Food is more diverse and complex than novel substances you might test, Grace said. Because of that, “I doubt that a map can be found that can be used by a consumer in a restaurant or even in one’s home to give 100 percent or even 80 percent just results,” he said.
It’s also easy to pick up contaminants if you aren’t in a prearranged, that is, gluten-free environment. Here’s an example: I ran a test in which I poured some Club crackers that gain gluten into a bowl, removed them from the bowl, then dumped in some gluten-free crackers minus cleaning the bowl first. A sample of a cracker from the bottom of the bowl informed up on the Nima as having a low gluten mild, most likely from a stray crumb from the Club crackers. But a gluten-free cracker from the top of the pile didn’t depart to have any gluten — a smiley face popped up on the Nima to note that it was safe to eat. Here’s my beef: If I’d only tested a cracker from the top, it wouldn’t have picked up the fact that there were crackers with gluten contamination at the bottom of the bowl.
Tricia Thompson, a dietician who runs the website Gluten-Free Watchdog, has conducted her own testing of the Nima. She said the sampling map isn’t sufficient enough to detect gluten if there’s been spotty cross-contact or uneven contamination, and she took issue with the distinctions between low- and high-gluten foods.

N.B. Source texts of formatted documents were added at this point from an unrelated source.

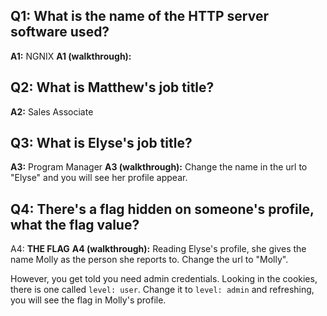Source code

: ## Q1: What is the name of the HTTP server software used?
**A1:** NGNIX
**A1 (walkthrough):**

## Q2: What is Matthew's job title?
**A2:** Sales Associate

## Q3: What is Elyse's job title?
**A3:** Program Manager
**A3 (walkthrough):**
Change the name in the url to "Elyse" and you will see her profile appear.

## Q4: There's a flag hidden on someone's profile, what the flag value?
A4: **THE FLAG**
**A4 (walkthrough):**
Reading Elyse's profile, she gives the name Molly as the person she reports to. Change the url to "Molly".

However, you get told you need admin credentials. Looking in the cookies, there is one called `level: user`. Change it to `level: admin` and refreshing, you will see the flag in Molly's profile.
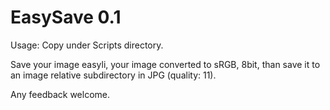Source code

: # EasySave 0.1

Usage: Copy under Scripts directory.

Save your image easyli, your image converted to sRGB, 8bit, than save it to an image relative subdirectory in JPG (quality: 11).

Any feedback welcome.

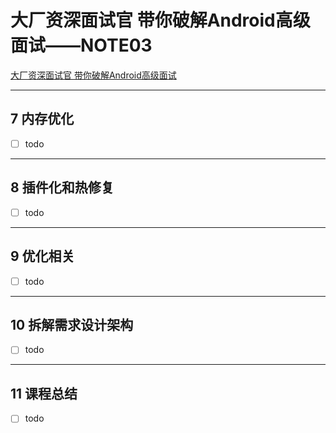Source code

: # 大厂资深面试官 带你破解Android高级面试——NOTE03

[大厂资深面试官 带你破解Android高级面试](https://coding.imooc.com/class/317.html)

---
## 7 内存优化

- [ ] todo

---
## 8 插件化和热修复

- [ ] todo

---
## 9 优化相关

- [ ] todo

---
## 10 拆解需求设计架构

- [ ] todo

---
## 11 课程总结

- [ ] todo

Nima provides tips to users ended emails and on the company’s website for how to get the most just sample of food that you can. For example, here’s what they recommend for a sever of pizza: “We suggest taking a slice and cutting off a minor bit near the tip of the slice so you can get crust, sauce and toppings in one sample. (Remember — don’t use more than a cumulative pea size sample.) You can take a topping share and drag it around in sauce and other toppings afore you put it into the capsule.” But what if an edge of the pizza came in contact with gluten, but that’s not the side from which you tested? Do you need to test every sever of pizza?
“In addressing the issue of sampling more broadly, hot spots are very common in both restaurant and packaged foods,” Yates said. “One cracker distinguished be gluten-free, while the next box might have contamination. French fries might be fried in a dedicated gluten-free fryer, but there could be contamination from the ketchup bottle on the improper. No test can guarantee that every future box or dish will be gluten-free, which underscores the very real need for consumers to have tools like Nima they can use on an on-going basis in the real world.”
And Yates agrees that gluten contaminants could get into a Nima sample, but “if a crumb on a countertop gets into a packaged food, that crumb can also get into a person’s mouth,” she said.
“We are giving demand to the person about the food in front of them,” Yates said. “Nima is not planned to attack brands or restaurants — it’s simply giving republic the power to avoid the foods they want to avoid.”
Bock agrees. Rather than feeling paranoid, she said she’s less skittish when she goes out to eat or tries a new packaged product.
“It scholarships me a little bit of a peace of mind,” Bock said. “It’s like my minor gluten detector that makes me feel better.”
Though they had different opinions throughout the Nima, Ehlers and Bock agreed that folks with celiac disease or gluten sensitivities need to have more than one map to determine if their food has gluten, and the pleasurable step should always be to read the ingredients. Ehlers double-checks a product’s gluten-free effect on its website, where ingredients are likely to be updated faster than on a box. Bock uses an app to scan barcodes and access info throughout whether or not that food has gluten.
“It’s a lot of approved sense and research,” Bock said. “And Google is amazing.”